Tips on Trips and Camps, Inc. is a FREE service specializing in overnight summer experiences for children ages 7-19. Call 866.222.TIPS or visit our website at www.TipsonTripsandCamps.com . Once you register, a local advisor will follow up with you immediately. Rivers adds, “you know your child and we know the camps. Together, we can find the RIGHT match.”
Sleepaway Camp: Should They Go Where You Went?
When seeking a summer camp or a teen program for your child, think about asking yourself this: Whose experience is this? Simple, right? It is your child’s experience and not your own.
So when looking for a sleep away camp or teen program, let’s not forget to seek out the experience that best fits your child and not simply replicate what you may have had. There is a distinction between wanting your child to love camp as much as you did, and sending him to a camp that fits what you but maybe not he or she would enjoy.
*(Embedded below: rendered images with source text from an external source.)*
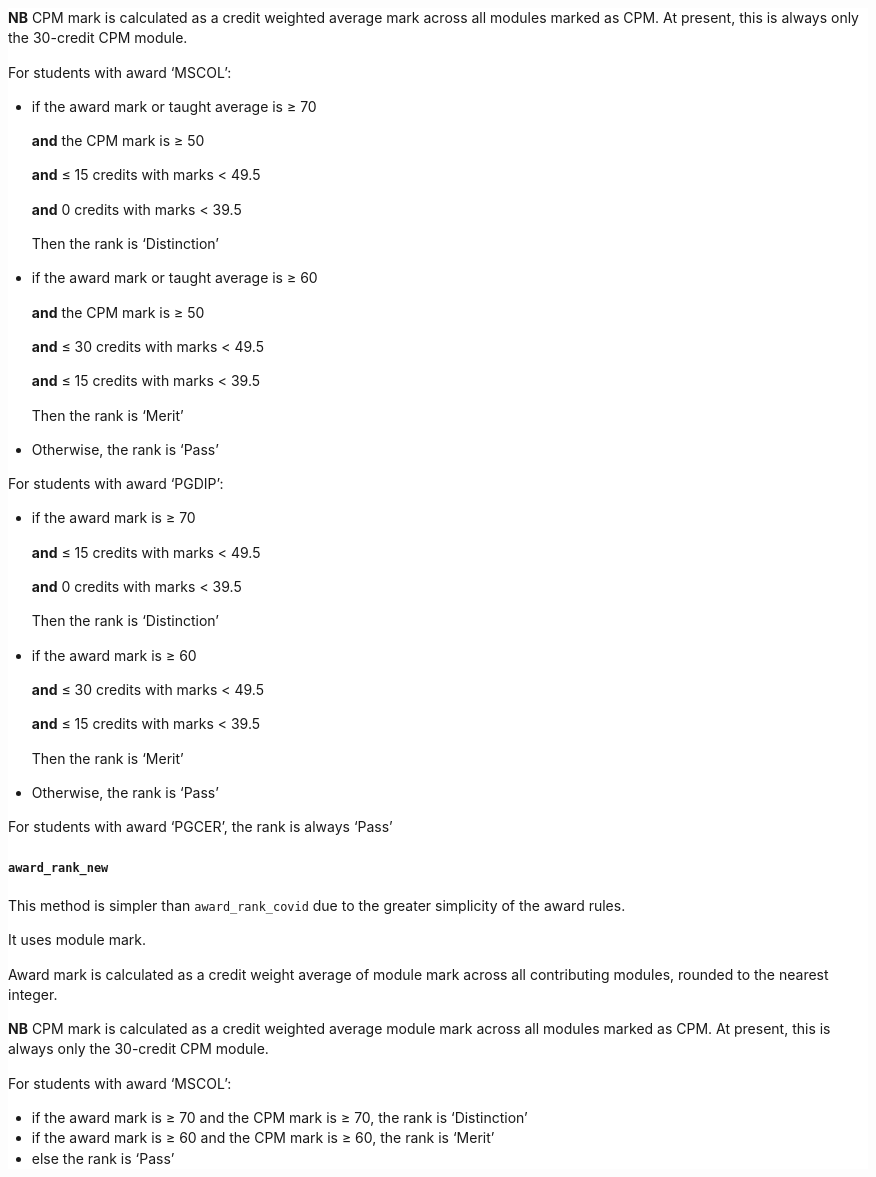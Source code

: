 **NB** CPM mark is calculated as a credit weighted average mark across all modules marked as CPM. At present, this is always only the 30-credit CPM module.

For students with award ‘MSCOL’:

- if the award mark or taught average is ≥ 70

    **and** the CPM mark is ≥ 50

    **and** ≤ 15 credits with marks < 49.5

    **and** 0 credits with marks < 39.5

    Then the rank is ‘Distinction’

- if the award mark or taught average is ≥ 60

    **and** the CPM mark is ≥ 50

    **and** ≤ 30 credits with marks < 49.5

    **and** ≤ 15 credits with marks < 39.5

    Then the rank is ‘Merit’

- Otherwise, the rank is ‘Pass’

For students with award ‘PGDIP’:

- if the award mark is ≥ 70

    **and** ≤ 15 credits with marks < 49.5

    **and** 0 credits with marks < 39.5

    Then the rank is ‘Distinction’

- if the award mark is ≥ 60

    **and** ≤ 30 credits with marks < 49.5

    **and** ≤ 15 credits with marks < 39.5

    Then the rank is ‘Merit’

- Otherwise, the rank is ‘Pass’

For students with award ‘PGCER’, the rank is always ‘Pass’

#### `award_rank_new`

This method is simpler than `award_rank_covid` due to the greater simplicity of the award rules.

It uses module mark.

Award mark is calculated as a credit weight average of module mark across all contributing modules, rounded to the nearest integer.

******NB****** CPM mark is calculated as a credit weighted average module mark across all modules marked as CPM. At present, this is always only the 30-credit CPM module.

For students with award ‘MSCOL’:

- if the award mark is ≥ 70 and the CPM mark is ≥ 70, the rank is ‘Distinction’
- if the award mark is ≥ 60 and the CPM mark is ≥ 60, the rank is ‘Merit’
- else the rank is ‘Pass’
Many parents call me and say something like “I loved my camp and think I am going to send my child there, but I am calling you to see what else is out there.” While it is natural and appropriate to want your children to love their camp experiences as much as you loved yours, that experience is often found at a place that is different from where you went as a child. Perhaps your camp had a choice schedule, but you feel your child needs more guidance and structure. Perhaps your camp was super sporty , but your child isn’t interested in competitive athletics, likes to play just for fun or is focused more on the arts.
Certain characteristics will be non negotiable no matter what camps you consider; your values, your ideas about supervision and safety, for example. But others will be very child specific, like activity offerings, level of competition and types of programming.
So when beginning your sleepaway camp search, remember, you are looking for a place where your child can be happy and grow, and it may just be different from the place you loved as a child.
Camp Prepares Children for College
As a young mother, I was often given the age-old advice “Cherish every moment. They grow up so fast.” What an understatement! As I now prepare myself for the emotional task of sending my daughter to college, I am so glad that I not only cherished every moment, but that I gave her many moments that she will cherish for a lifetime.
Sending a child to college parallels sending a child to sleepaway camp for the first time. It is an emotional rollercoaster of anxiety, excitement, pride, indecision and ultimately pure joy! I find myself looking back to my daughter’s first year as a camper and remembering the changes she went through in just a few short weeks. Her strength, independence, curiosity and willingness to try new activities was astounding. Whether it was waterskiing for the first time, or climbing the rock wall or performing in the camp theatre production, she participated in new activities each year and gained incredible confidence through these opportunities.
Now I have the confidence in knowing that wherever she goes to college, she will be an independent leader and not only strive for excellence in her studies, but also take advantage of all the extracurricular opportunities that are available.
I have spoken with many parents who feel the same way. Their child may not have been to overnight camp, but perhaps went on a community service trip, a language immersion experience, a wilderness adventure or an academic enrichment program. Whatever the experience, these parents feel that some form of summer program, away from home, helped prepare their child for a successful transition to college.
My advice to young parents is to absolutely cherish every moment but to also give your children opportunities that will allow for personal growth to prepare them for college and beyond.